Born and raised in San Antonio, Texas, Simran now lives in New York City with his wife and two daughters, where he enjoys running, writing, and chasing his kids.
Dr. Sharon Groves joined the Auburn Seminary staff in August 2015 as Vice-President for Partner Engagement. In this role she regularly engages with hundreds of movement and faith leaders, organizers, policy makers, and philanthropists who work at the intersection of faith and justice. Sharon leads projects at Auburn that address community thriving; national and state level collaborations on inclusive democracy; reproductive health, rights and justice; reparations; and LGBTQ equity. She serves as a key liaison with major policy and movement partners, including the Women’s March, the Center for American Progress, and national faith denominations, as well as regional and local congregations.
Prior to joining Auburn’s staff, Sharon was a Senior Fellow for Auburn Seminary. She is the former Director of the Religion and Faith (RFP) Program at the Human Rights Campaign, where she worked from 2005-2014. Under her leadership, Sharon doubled the RFP staff, built a scholarship and mentorship program for LGBTQ religious scholars, and oversaw statewide faith organizing efforts in Oregon, Illinois, Rhode Island, Maine, Maryland, and Washington State. She also supported the creation of multiple theologically grounded resources, including the lectionary-based preaching guide, Out in Scripture, and the Latinx curriculum and film, A La Familia.

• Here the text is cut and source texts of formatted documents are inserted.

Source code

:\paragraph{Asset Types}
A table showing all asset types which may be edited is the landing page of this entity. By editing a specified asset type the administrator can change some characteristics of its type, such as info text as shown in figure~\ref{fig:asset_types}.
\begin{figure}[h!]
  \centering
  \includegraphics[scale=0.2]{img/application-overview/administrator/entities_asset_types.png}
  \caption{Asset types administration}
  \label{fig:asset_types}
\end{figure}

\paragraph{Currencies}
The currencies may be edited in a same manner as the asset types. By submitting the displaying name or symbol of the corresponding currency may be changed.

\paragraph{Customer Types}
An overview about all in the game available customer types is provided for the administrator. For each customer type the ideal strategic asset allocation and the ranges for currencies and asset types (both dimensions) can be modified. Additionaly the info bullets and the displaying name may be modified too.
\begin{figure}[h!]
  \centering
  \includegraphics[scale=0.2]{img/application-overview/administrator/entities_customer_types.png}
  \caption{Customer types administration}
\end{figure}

Sharon received her Ph.D. in English Literature from the University of Maryland in 2000 and has furthered her theological education through extensive coursework at Chicago Theological Seminary, Wesley Theological Seminary, and the Shalem Institute for Spiritual Formation. She is an active lay member at her local congregation, All Souls Church in Washington, D.C., where she serves on the board for the Beckner Foundation, a city-based foundation that supports justice work in DC in keeping with the values of All Souls church. She is also a board member for the Church of the Savior Festival Center in DC. An active and longtime resident of Washington, DC, Sharon connects and mobilizes with many different organizations, including Standing Up for Racial Justice and Ward 4 Mutual Aid. She lives in DC’s 4th Ward with her spouse Ann and can often be found cooking for friends, gardening in her community lot, jogging in rock creek park, and watching “bad” TV.

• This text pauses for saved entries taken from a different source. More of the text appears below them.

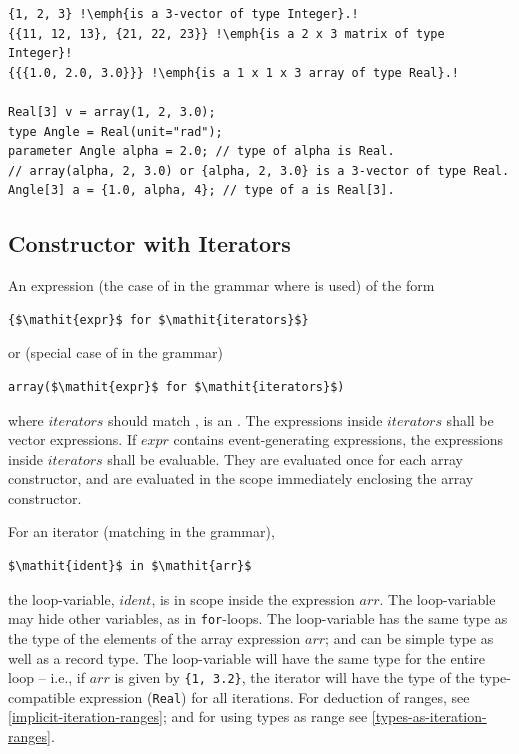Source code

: \begin{example}
\begin{lstlisting}[language=modelica, escapechar=!]
{1, 2, 3} !\emph{is a 3-vector of type Integer}.!
{{11, 12, 13}, {21, 22, 23}} !\emph{is a 2 x 3 matrix of type Integer}!
{{{1.0, 2.0, 3.0}}} !\emph{is a 1 x 1 x 3 array of type Real}.!

Real[3] v = array(1, 2, 3.0);
type Angle = Real(unit="rad");
parameter Angle alpha = 2.0; // type of alpha is Real.
// array(alpha, 2, 3.0) or {alpha, 2, 3.0} is a 3-vector of type Real.
Angle[3] a = {1.0, alpha, 4}; // type of a is Real[3].
\end{lstlisting}
\end{example}

\subsection{Constructor with Iterators}\label{array-constructor-with-iterators}\label{constructor-with-iterators}

An expression (the case of  in the grammar where  is used) of the form
\begin{lstlisting}[language=modelica]
{$\mathit{expr}$ for $\mathit{iterators}$}
\end{lstlisting}
or (special case of  in the grammar)
\begin{lstlisting}[language=modelica]
array($\mathit{expr}$ for $\mathit{iterators}$)
\end{lstlisting}
where $\mathit{iterators}$ should match , is an .
The expressions inside $\mathit{iterators}$ shall be vector expressions.
If $\mathit{expr}$ contains event-generating expressions, the expressions inside $\mathit{iterators}$ shall be evaluable.
They are evaluated once for each array constructor, and are evaluated in the scope immediately enclosing the array constructor.

For an iterator (matching  in the grammar),
\begin{lstlisting}[language=modelica]
$\mathit{ident}$ in $\mathit{arr}$
\end{lstlisting}
the loop-variable, $\mathit{ident}$, is in scope inside the expression $\mathit{arr}$.
The loop-variable may hide other variables, as in \lstinline!for!-loops.
The loop-variable has the same type as the type of the elements of the array expression $\mathit{arr}$; and can be simple type as well as a record type.
The loop-variable will have the same type for the entire loop -- i.e., if $\mathit{arr}$ is given by \lstinline!{1, 3.2}!, the iterator will have the type of the type-compatible expression (\lstinline!Real!) for all iterations.
For deduction of ranges, see
\cref{implicit-iteration-ranges}; and for using types as range see \cref{types-as-iteration-ranges}.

Ashley has been volunteering with the COVID Grief Network, as both an individual and group facilitator, since June 2020, and has served as facilitator for Reimagine's new monthly gathering Room for Grief. Her work has been informed by her degrees in social work, spiritual direction, and grief counseling, as well as the heartbreaking experience of losing her grandmother to COVID in early 2021. It is a true honor for Ashley to hold sacred space and bear witness as the journey of grief unfolds. Professionally, Ashley works as a therapist for Wellington Counseling Group as well as the Director of Congregational Learning at Makom Solel Lakeside synagogue. She lives in the suburbs of Chicago with her husband and three spirited children.

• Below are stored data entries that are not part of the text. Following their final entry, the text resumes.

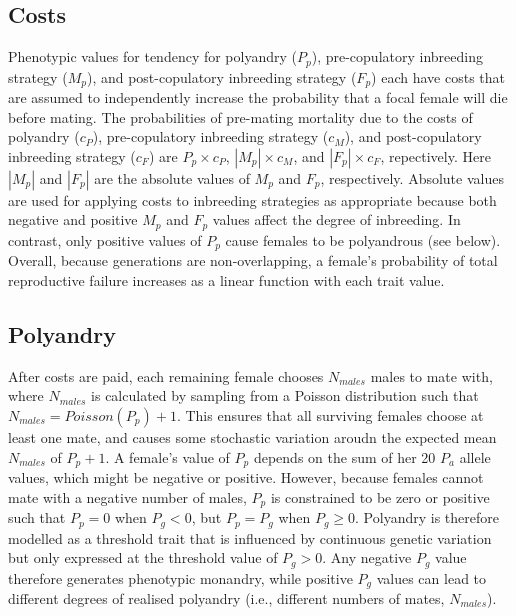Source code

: \documentclass[10pt,letterpaper]{article}
\begin{document}
\subsection*{Costs}

Phenotypic values for tendency for polyandry ($P_{p}$), pre-copulatory inbreeding strategy ($M_{p}$), and post-copulatory inbreeding strategy ($F_{p}$) each have costs that are assumed to independently increase the probability that a focal female will die before mating. The probabilities of pre-mating mortality due to the costs of polyandry ($c_{P}$), pre-copulatory inbreeding strategy ($c_{M}$), and post-copulatory inbreeding strategy ($c_{F}$) are $P_{p} \times c_{P}$, $|M_{p}| \times c_{M}$, and $|F_{p}| \times c_{F}$, repectively. Here $|M_{p}|$ and $|F_{p}|$ are the absolute values of $M_{p}$ and $F_{p}$, respectively. Absolute values are used for applying costs to inbreeding strategies as appropriate because both negative and positive $M_{p}$ and $F_{p}$ values affect the degree of inbreeding. In contrast, only positive values of $P_{p}$ cause females to be polyandrous (see below). Overall, because generations are non-overlapping, a female's probability of total reproductive failure increases as a linear function with each trait value.

\subsection*{Polyandry}

After costs are paid, each remaining female chooses $N_{males}$ males to mate with, where $N_{males}$ is calculated by sampling from a Poisson distribution such that $N_{males} = Poisson(P_{p}) + 1$. This ensures that all surviving females choose at least one mate, and causes some stochastic variation aroudn the expected mean $N_{males}$ of $P_{p}+1$. A female's value of $P_{p}$ depends on the sum of her 20 $P_{a}$ allele values, which might be negative or positive. However, because females cannot mate with a negative number of males, $P_{p}$ is constrained to be zero or positive such that $P_{p} = 0$ when $P_{g} < 0$, but $P_{p} = P_{g}$ when $P_{g} \geq 0$. Polyandry is therefore modelled as a threshold trait \cite[][]{Lynch1998, Roff1996, Roff1998, Duthie} that is influenced by continuous genetic variation but only expressed at the threshold value of $P_{g} > 0$. Any negative $P_{g}$ value therefore generates phenotypic monandry, while positive $P_{g}$ values can lead to different degrees of realised polyandry (i.e., different numbers of mates, $N_{males}$).
\end{document}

Reimagine is a nonprofit organization catalyzing a uniquely powerful community–people of different backgrounds, ages, races, and faiths (and no faith) coming together in the hopes of healing ourselves and the world. We specifically support each other in facing adversity, loss, and mortality and – at our own pace – actively channeling life's biggest challenges into meaningful action and growth.
Auburn equips leaders with the organizational skills and spiritual resilience required to create lasting, positive impact in local communities, on the national stage, and around the world. We amplify voices and visions of faith and moral courage. We convene diverse leaders and cross-sector organizations for generative collaboration and multifaith understanding. And we research what’s working — and not — in theological education and social change-making.